=== Begin Enclosure ===
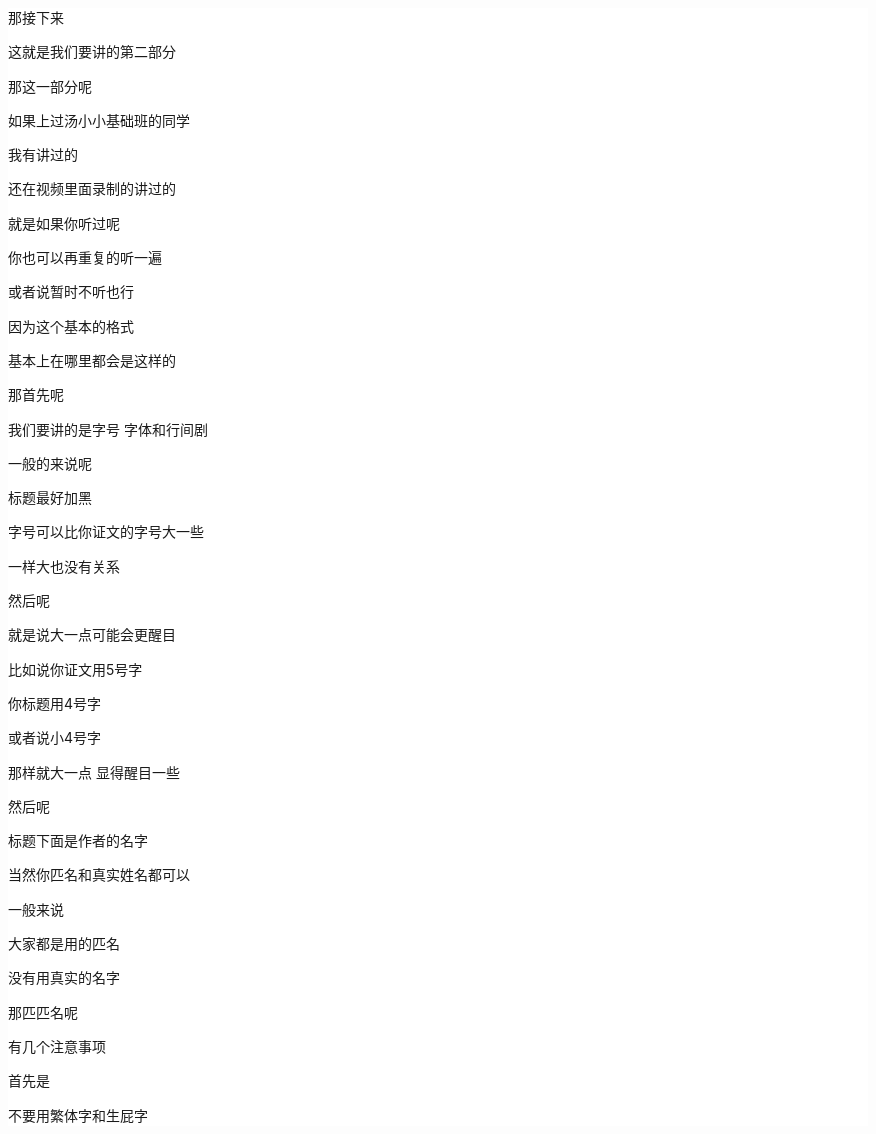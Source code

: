 那接下来

这就是我们要讲的第二部分

那这一部分呢

如果上过汤小小基础班的同学

我有讲过的

还在视频里面录制的讲过的

就是如果你听过呢

你也可以再重复的听一遍

或者说暂时不听也行

因为这个基本的格式

基本上在哪里都会是这样的

那首先呢

我们要讲的是字号 字体和行间剧

一般的来说呢

标题最好加黑

字号可以比你证文的字号大一些

一样大也没有关系

然后呢

就是说大一点可能会更醒目

比如说你证文用5号字

你标题用4号字

或者说小4号字

那样就大一点 显得醒目一些

然后呢

标题下面是作者的名字

当然你匹名和真实姓名都可以

一般来说

大家都是用的匹名

没有用真实的名字

那匹匹名呢

有几个注意事项

首先是

不要用繁体字和生屁字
=== End Enclosure ===
◆ WHAT YOU HAVE TO DO:
Copy out the data exactly and keep the pictures out.

◆ REPLY:
Source code

: 那接下来

这就是我们要讲的第二部分

那这一部分呢

如果上过汤小小基础班的同学

我有讲过的

还在视频里面录制的讲过的

就是如果你听过呢

你也可以再重复的听一遍

或者说暂时不听也行

因为这个基本的格式

基本上在哪里都会是这样的

那首先呢

我们要讲的是字号 字体和行间剧

一般的来说呢

标题最好加黑

字号可以比你证文的字号大一些

一样大也没有关系

然后呢

就是说大一点可能会更醒目

比如说你证文用5号字

你标题用4号字

或者说小4号字

那样就大一点 显得醒目一些

然后呢

标题下面是作者的名字

当然你匹名和真实姓名都可以

一般来说

大家都是用的匹名

没有用真实的名字

那匹匹名呢

有几个注意事项

首先是

不要用繁体字和生屁字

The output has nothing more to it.